Questa non è una recensione, ma si tratta solo di rapide annotazioni che prendo nel corso di una rapida lettura del libro, soffermandomi su un punto o sull'altro. Non ho pregiudizi di sorta ed intendo trarre il massimo profitto possibile dalla lettura di Fischer. Mi dispiace però e trovo fuori tema la pagina 481, dove Fischer parla della nuova destra francese associata al nome di Alain de Benoist e cita un'unica volta Carl Schmitt: «...gli Etatisten, che seguono il filosofo conservatore Carl Schmitt nell'invocare un forte Stato nazionalista». Mi pare una superficialità gratuita che Fischer avrebbe potuto risparmiarsi se il suo intento era di dare una spiegazione storica di un fatto che si esaurisce nel 1945. Si può mal giudicare un libro non avendo sempre il tempo e la pazienza per leggerlo in ogni sua pagina e in ogni sua riga. Sono però sufficienti poche righe e poche pagine per indisporre il lettore o al contrario per indurlo ad una lettura più intensa e perfino a continue riletture. Mi pare di notare un certo pathos nelle pagine di Fischer. Orbene, io non ho bisogno di leggere il suo libro per fremere di sdegno davanti agli orrori della seconda guerra mondiale, ma ho bisogno di capire intimamente ciò che è successo: questo mi aspetto da un libro costato anni di lavoro. Fischer avrà pure scritto il "miglior libro" sul macabro argomento, ma non mi pare che sia né Tucidide né Tacito. I fatti nudi e crudi sono poi tali che pur restando per tutti gli stessi se ne possono dare interpretazioni disparate e contrapposte. Appartenendo ad una generazione che neppure era nata all'epoca degli eventi io non mi riconosco in una letteratura colpevolista e colpevolizzante: uno storico non usare queste categorie. Io ho un'eguale compassione per la vittima e per il suo carnefice e forse anche di più per il carnefice che non per la sua vittima senza con ciò che intenda cancellare la sua responsabilità penale e storica.

Questo è un Blog che si può correggere, cancellare, rivedere. Non è un libro stampato dove la verità è accertata una volta per tutte senza possibilità di rivederla. Questa è una scheda di lavoro disponibile a chiunque: un laboratorio aperto. Forse siamo agli inizi di un nuovo modo di comunicare. Il libro stampato che richiede un lavoro quasi militare e concentrato nel tempo è pure esso come una forma di monoteismo. A me piace il politeismo e se proprio devo dichiarare un'appartenenza religiosa mi professo politeista: adoro gli alberi, i fiumi, il mare, il cielo, il Sole.

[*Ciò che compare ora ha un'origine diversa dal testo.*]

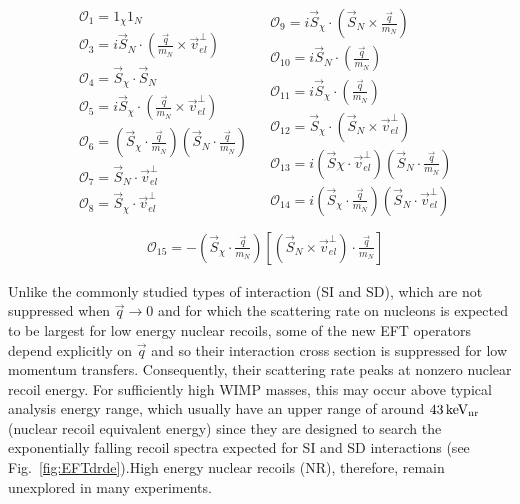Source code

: \begingroup
\belowdisplayskip=0pt
\begin{align*}
\begin{split} 
&\mathcal{O}_1 = 1_{\chi} 1_N  \\
&\mathcal{O}_3 = i\vec{S}_N\cdot (\frac{\vec{q}}{m_N}\times\vec{v}_{el}^{\perp}) \\
&\mathcal{O}_4 = \vec{S}_{\chi}\cdot \vec{S}_N \\
&\mathcal{O}_5 = i\vec{S}_{\chi}\cdot (\frac{\vec{q}}{m_N}\times\vec{v}_{el}^{\perp}) \\
&\mathcal{O}_6 = (\vec{S}_{\chi} \cdot \frac{\vec{q}}{m_N})(\vec{S}_N \cdot \frac{\vec{q}}{m_N}) \\
&\mathcal{O}_7 = \vec{S}_N \cdot \vec{v}_{el}^{\perp} \\
&\mathcal{O}_8 = \vec{S}_{\chi} \cdot \vec{v}_{el}^{\perp}  \\
\end{split}
\begin{split}
&\mathcal{O}_9 = i\vec{S}_{\chi} \cdot(\vec{S}_N \times \frac{\vec{q}}{m_N}) \\
&\mathcal{O}_{10} = i\vec{S}_N \cdot (\frac{\vec{q}}{m_N}) \\
&\mathcal{O}_{11} = i\vec{S}_{\chi} \cdot (\frac{\vec{q}}{m_N}) \\
&\mathcal{O}_{12} = \vec{S}_\chi \cdot (\vec{S}_N \times \vec{v}_{el}^{\perp}) \\
&\mathcal{O}_{13} = i(\vec{S}\chi \cdot \vec{v}_{el}^{\perp})(\vec{S}_N \cdot \frac{\vec{q}}{m_N})\\
&\mathcal{O}_{14} = i(\vec{S}_\chi \cdot \frac{\vec{q}}{m_N})(\vec{S}_N \cdot \vec{v}_{el}^{\perp}) \\
\end{split}
\end{align*}
\endgroup
\begingroup
\abovedisplayskip=0pt
\begin{align}
&\mathcal{O}_{15} = -(\vec{S}_\chi \cdot \frac{\vec{q}}{m_N})\left[(\vec{S}_N \times \vec{v}_{el}^{\perp})\cdot \frac{\vec{q}}{m_N}\right]
\label{eq:OpDef}
\end{align}
\endgroup

Unlike the commonly studied types of interaction (SI and SD), which are not suppressed when $\vec{q} \rightarrow 0$ and for which the scattering rate on nucleons is expected to be largest for low energy nuclear recoils, some of the new EFT operators depend explicitly on $\vec{q}$ and so their interaction cross section is suppressed for low momentum transfers. Consequently, their scattering rate peaks at nonzero nuclear recoil energy. For sufficiently high WIMP masses, this may occur above typical analysis energy range, which usually have an upper range of around $ 43\,\mathrm{keV_\mathrm{nr}}$ (nuclear recoil equivalent
energy) since they are designed to search the exponentially falling recoil spectra expected for SI and SD interactions (see Fig.~\ref{fig:EFTdrde}).High energy nuclear recoils (NR), therefore, remain unexplored in many experiments.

Di ciò si può sorridere, ma quando leggo a p. 37, dove Fischer tenta una ricostruzione storica dell'antisemitismo di matrice cristiana, che: «Le restrizioni legali contro gli Ebrei cominciarono quando lo Stato divenne cristiano » si sorvola sul fatto che dette restrizioni gravarono in modo più pesante ed esiziale sull'antico paganesimo di cui non rimase traccia e la cui estirpazione violenta non suscita un'eguale emotività. Insomma, ognuno ha i suoi morti da piangere e non possiamo sostenere che alcuni morti siano da piangere più degli altri: è saggio e pietoso avere rispetto dei morti degli altri piangendo i propri. Il risentimento è una brutta bestia che prepara nuovi lutti.